A operação do antropólogo aqui não é representar/apresentar o universo indígena com mais ou menos verossimilhança. Aqui, se trata de operar com mais propriedade o recurso de coordenar a voz alheia. Isso, tanto por que é o que o antropólogo faz de fato, sua função política, e, numa outra instância, é o que ele aprende/apreende nesse/desse universo de conhecimento, e que, portanto, pode reconfigurar-lhe o método, recurso determinado pela sua epistéme e sua arqueologia).
Ao buscar objetivar essas psiques imaginárias (cuja única função talvez seja seu processo de subjetivação/personificação) meu olhar é desviado do principal: o recurso que opera a elaboração e administração/coordenação dessas vozes.
Por isso o autor nos convoca a uma pragmática do signo, a detectar e esmiuçar os recursos com que opera essa técnica lingüística de conduzir o discurso alheio, ou melhor, de simular o discurso alheio, ou melhor, de modular o tom da voz alheia em minha voz.
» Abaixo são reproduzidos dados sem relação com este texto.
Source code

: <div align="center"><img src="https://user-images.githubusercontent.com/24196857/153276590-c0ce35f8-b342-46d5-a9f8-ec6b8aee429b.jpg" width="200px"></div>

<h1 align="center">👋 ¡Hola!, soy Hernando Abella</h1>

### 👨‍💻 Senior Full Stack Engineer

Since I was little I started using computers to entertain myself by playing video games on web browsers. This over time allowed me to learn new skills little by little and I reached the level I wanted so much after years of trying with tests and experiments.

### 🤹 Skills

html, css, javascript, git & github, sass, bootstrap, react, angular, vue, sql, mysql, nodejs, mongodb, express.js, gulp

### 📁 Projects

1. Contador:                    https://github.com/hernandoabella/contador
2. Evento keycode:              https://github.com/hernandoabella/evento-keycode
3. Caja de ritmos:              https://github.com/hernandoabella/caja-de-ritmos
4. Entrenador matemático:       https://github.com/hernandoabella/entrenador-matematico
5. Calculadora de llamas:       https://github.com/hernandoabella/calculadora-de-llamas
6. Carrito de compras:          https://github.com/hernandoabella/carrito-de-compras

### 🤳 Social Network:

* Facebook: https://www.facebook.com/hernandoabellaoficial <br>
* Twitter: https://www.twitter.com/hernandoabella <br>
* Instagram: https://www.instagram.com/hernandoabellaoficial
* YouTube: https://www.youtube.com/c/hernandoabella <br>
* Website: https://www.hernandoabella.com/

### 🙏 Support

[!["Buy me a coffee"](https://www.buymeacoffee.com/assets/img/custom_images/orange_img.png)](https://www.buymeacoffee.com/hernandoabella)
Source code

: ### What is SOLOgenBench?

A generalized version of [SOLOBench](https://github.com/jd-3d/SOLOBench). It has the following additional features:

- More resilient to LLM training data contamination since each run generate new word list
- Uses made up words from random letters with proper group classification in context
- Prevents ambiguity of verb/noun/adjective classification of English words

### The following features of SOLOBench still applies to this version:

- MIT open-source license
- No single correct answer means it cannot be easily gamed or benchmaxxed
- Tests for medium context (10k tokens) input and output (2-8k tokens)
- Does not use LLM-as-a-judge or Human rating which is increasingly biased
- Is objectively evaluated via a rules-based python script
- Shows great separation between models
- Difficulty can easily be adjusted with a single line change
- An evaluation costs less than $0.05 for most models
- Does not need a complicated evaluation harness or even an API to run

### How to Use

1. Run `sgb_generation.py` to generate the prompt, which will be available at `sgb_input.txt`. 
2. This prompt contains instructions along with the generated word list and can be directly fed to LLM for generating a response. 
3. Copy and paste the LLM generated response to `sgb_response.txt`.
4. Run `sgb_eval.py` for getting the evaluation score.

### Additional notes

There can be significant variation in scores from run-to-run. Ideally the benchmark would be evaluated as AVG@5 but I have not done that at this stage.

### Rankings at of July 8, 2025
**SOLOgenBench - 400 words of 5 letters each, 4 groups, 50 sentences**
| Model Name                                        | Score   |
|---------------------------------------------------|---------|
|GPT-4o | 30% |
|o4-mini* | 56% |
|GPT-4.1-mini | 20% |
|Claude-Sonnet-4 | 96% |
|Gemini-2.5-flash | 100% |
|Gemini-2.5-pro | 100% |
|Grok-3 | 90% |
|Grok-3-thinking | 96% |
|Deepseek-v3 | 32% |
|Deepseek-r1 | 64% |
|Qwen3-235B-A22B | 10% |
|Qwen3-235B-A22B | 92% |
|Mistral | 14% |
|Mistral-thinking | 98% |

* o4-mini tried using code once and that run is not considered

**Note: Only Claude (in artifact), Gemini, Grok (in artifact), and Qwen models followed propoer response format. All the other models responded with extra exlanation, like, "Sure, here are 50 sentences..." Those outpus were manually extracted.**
A alma indígena não é um produto (objeto) que eu possa empacotar e vender para vocês com o rótulo: ANTROPOLOGIA. Ainda que se queira iludir com essa hipótese, o que eu poderia elaborar no máximo seria um discurso indígena que vocês comprariam como lebre, mas que não conteria os miados debaixo da pele.
Por isso, o que tratamos aqui não é de psicologia indígena, com seu pressuposto fundamental da forma-sujeito. Estamos situados na dimensão da sua epistéme, de seu modelo de produção de saber, de seu conhecimento.
Não nos interessa saber como o índio vê o mundo, ou seja, objetivar sua sensibilidade, sua psique, ainda que eu tenha dados etnográficos convincentes.
Estamos, enfim, em busca das características que configuram seu modelo epistêmico, seu sistema de construção de conhecimento: os recursos utilizados por esse sujeito coletivo de conhecimento para elaborar seu saber.